C’est pourquoi nous demandons aussi une ouverture des marchés financiers, à la fois dans le domaine de la banque et de l’assurance – où nous comptons certaines des plus grosses entreprises mondiales dans le domaine –, de la grande distribution – où notre savoir-faire triomphe sur tous les continents –, des services maritimes et aériens, et dans celui des télécommunications de base.
C’est pourquoi enfin, nous demandons une application plus stricte des règlements protégeant ma propriété intellectuelle et industrielle en Chine ainsi qu’une diminution des droits sur certaines marchandises et un alignement des barrières sanitaires sur des standards non discriminatoires.
Nous n’avons pas que des déboires sur le marché chinois fort heureusement, et chacun connaît les succès remportés grâce à une série de grands contrats : par exemple, récemment, la première raffinerie de Chine construite par Total, la deuxième centrale nucléaire de Lingao, ou la vente, il a quelques mois, de 30 Airbus A320 et de 4 Airbus A340.
Mais, pour intéressants économiquement et mobilisateurs psychologiquement que soient ces grands contrats, ils nous faits aller au-delà et développer un flux plus régulier et plus diversifié d’échanges avec la Chine. L’exposition commerciale que la président de la République inaugurera à Shanghai témoignera de la qualité de notre offre ; plus de 300 entreprises, dont 65 % de PME seront là. Un nouveau départ est donc en cours, et je crois que le défi à relever constitue l’une des perspectives les plus exaltantes de notre temps.

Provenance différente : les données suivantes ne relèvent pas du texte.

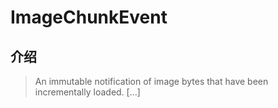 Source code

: # ImageChunkEvent

## 介绍

> An immutable notification of image bytes that have been incrementally loaded. [...]
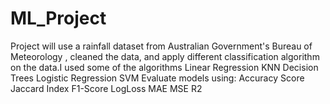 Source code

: # ML_Project
Project will use a rainfall dataset from Australian Government's Bureau of Meteorology , cleaned the data, and apply different classification algorithm on the data.I used some of the algorithms  Linear Regression KNN Decision Trees Logistic Regression SVM  Evaluate models using:  Accuracy Score Jaccard Index F1-Score LogLoss MAE MSE R2
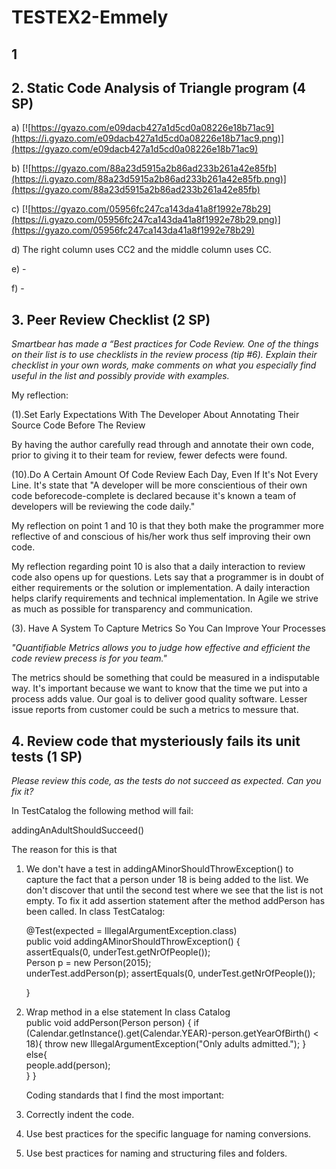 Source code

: # TESTEX2-Emmely
## 1
## 2. Static Code Analysis of Triangle program (4 SP) 
a) [![https://gyazo.com/e09dacb427a1d5cd0a08226e18b71ac9](https://i.gyazo.com/e09dacb427a1d5cd0a08226e18b71ac9.png)](https://gyazo.com/e09dacb427a1d5cd0a08226e18b71ac9)

b) [![https://gyazo.com/88a23d5915a2b86ad233b261a42e85fb](https://i.gyazo.com/88a23d5915a2b86ad233b261a42e85fb.png)](https://gyazo.com/88a23d5915a2b86ad233b261a42e85fb)

c) [![https://gyazo.com/05956fc247ca143da41a8f1992e78b29](https://i.gyazo.com/05956fc247ca143da41a8f1992e78b29.png)](https://gyazo.com/05956fc247ca143da41a8f1992e78b29)

d) The right column uses CC2 and the middle column uses CC.

e) -

f) -




## 3. Peer Review Checklist (2 SP) 
*Smartbear has made a “Best practices for Code Review. One of the things on their list is to use checklists in the review process (tip #6). Explain their checklist in your own words, make comments on what you especially find useful in the list and possibly provide with examples.* 

My reflection:

(1).Set Early Expectations With The Developer About Annotating Their Source Code Before The Review

By having the author carefully read through and annotate their own code,
prior to giving it to their team for review, fewer defects were found.



(10).Do A Certain Amount Of Code Review Each Day, Even If It's Not Every Line.
It's state that "A developer will be more conscientious of their own code 
beforecode-complete is declared because it's known a team of developers will be reviewing the code daily."


My reflection on point 1 and 10 is that they both make the programmer more reflective of and conscious
of his/her work thus self improving their own code.

My reflection regarding point 10 is also that a daily interaction to review code also opens up for
questions. Lets say that a programmer is in doubt of either requirements or the solution or implementation.
A daily interaction helps clarify requirements and technical implementation.
In Agile we strive as much as possible for transparency and communication.


(3). Have A System To Capture Metrics So You Can Improve Your Processes

*"Quantifiable Metrics allows you to judge how effective and efficient the code review precess is for you team."*

The metrics should be something that could be measured in a indisputable way. It's important because we want to know that the time we put into a process adds value.
Our goal is to deliver good quality software. Lesser issue reports from customer could be such a metrics to messure that.



## 4. Review code that mysteriously fails its unit tests (1 SP) 
*Please review this code, as the tests do not succeed as expected. Can you fix it?*

In TestCatalog the following method will fail:

addingAnAdultShouldSucceed()

The reason for this is that 

1) We don't have a test in addingAMinorShouldThrowException() to capture the fact that a person under 18 is being added to the list.
We don't discover that until the second test where we see that the list is not empty.
To fix it add assertion statement after the method addPerson has been called.
In class TestCatalog:

    @Test(expected = IllegalArgumentException.class)     
	public void addingAMinorShouldThrowException() {         
		assertEquals(0, underTest.getNrOfPeople());          
		Person p = new Person(2015);         
		underTest.addPerson(p);
		assertEquals(0, underTest.getNrOfPeople());          
	
	}
	
2) Wrap method in a else statement
In class Catalog	
	public void addPerson(Person person) { 
		if (Calendar.getInstance().get(Calendar.YEAR)-person.getYearOfBirth() < 18){ 
			throw new IllegalArgumentException("Only adults admitted."); 
		}
		else{	
			people.add(person);     
		}
	}

	
	Coding standards that I find the most important:
	
1) Correctly indent the code.
2) Use best practices for the specific language for naming conversions.
3) Use best practices for naming and structuring files and folders.






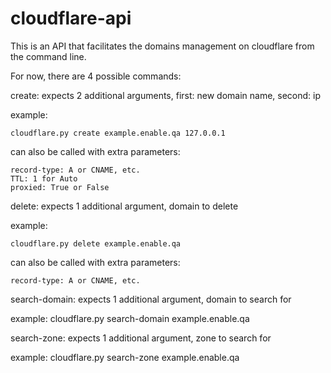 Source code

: # cloudflare-api

This is an API that facilitates the domains management on cloudflare from the command line.

For now, there are 4 possible commands:

create: expects 2 additional arguments, first: new domain name, second: ip

example: 
    
    cloudflare.py create example.enable.qa 127.0.0.1

can also be called with extra parameters: 

    record-type: A or CNAME, etc.
    TTL: 1 for Auto
    proxied: True or False

delete: expects 1 additional argument, domain to delete

example: 

    cloudflare.py delete example.enable.qa

can also be called with extra parameters: 

    record-type: A or CNAME, etc.

search-domain: expects 1 additional argument, domain to search for

example: cloudflare.py search-domain example.enable.qa

search-zone: expects 1 additional argument, zone to search for

example: cloudflare.py search-zone example.enable.qa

Asia Times : La France (ainsi que l’Allemagne et l’Italie) a récemment refusé de condamner la Chine devant la Commission des Droits de l’Homme de l’ONU à Genève en arguant des progrès réalisés dans le domaine des droits fondamentaux. Les critiques de la diplomatie commerciale affirment que la France sacrifie ses principes à ses intérêts commerciaux ou stratégiques. Que répondez-vous à cela et qu’espérez-vous de l’évolution de la politique chinoise dans ce domaine ?
Hervé de Charrette : Cette fameuse question des Droits de l’Homme tend à l’emporter sur toute autre dans la discussion publique de la question chinoise, et votre question me permet utilement de remettre les choses en perspective.
Contrairement à ce qui a été écrit ici ou là, la France, en refusant cette année de coparrainer un projet de résolution sur les Droits de l’Homme en Chine dont on savait par avance (par le recours à la motion dite de non-action) qu’il ne serait même pas discuté, n’a pas « cédé » à des injonctions chinoises pour je ne sais quel marché ou contrat. Cela faisait plus d’un an que la France demandait à ses partenaires européens de changer de méthode dans la promotion des Droits de l’Homme en Chine.
La résolution de Genève, chaque année avortée, n’avait pour résultat concret que de susciter une animosité chaque fois plus forte de Pékin et des pays du Sud à l’égard des pays du Nord. Sur le terrain des droits eux-mêmes, aucun résultat concret que de susciter une animosité chaque fois plus forte de Pékin et des pays du Sud à l’égard des pays du Nord. Sur le terrain des droits eux-mêmes ; aucun résultat, bien au contraire, n’avait été obtenu. En outre, ce rituel annuel tendant à faire condamner la Chine à Genève témoignait d’une ignorance de la culture et de la mentalité chinoise, ainsi que d’une méconnaissance des traces laissées par l’Occident dans l’histoire de la Chine, traces qui ne sont pas toujours si glorieuses que cela.
Pour ces raisons, et avec une vision de l’avenir que je n’hésite pas à comparer à celle du général de Gaulle en 1964, le président de la République a opté pour la voie du dialogue, en indiquant que la France, cette année, ne s’associerait pas au dépôt d’une résolution condamnant la Chine.
Comme en 1964, la France a été le premier pays occidental à préférer le dialogue avec Pékin à la confrontation. Comme en 1964, nous avons été rapidement suivis sur cette ligne par d’autres pays occidentaux : l’Allemagne, l’Italie, l’Espagne, la Grèce, le Japon, l’Australie et le Canada.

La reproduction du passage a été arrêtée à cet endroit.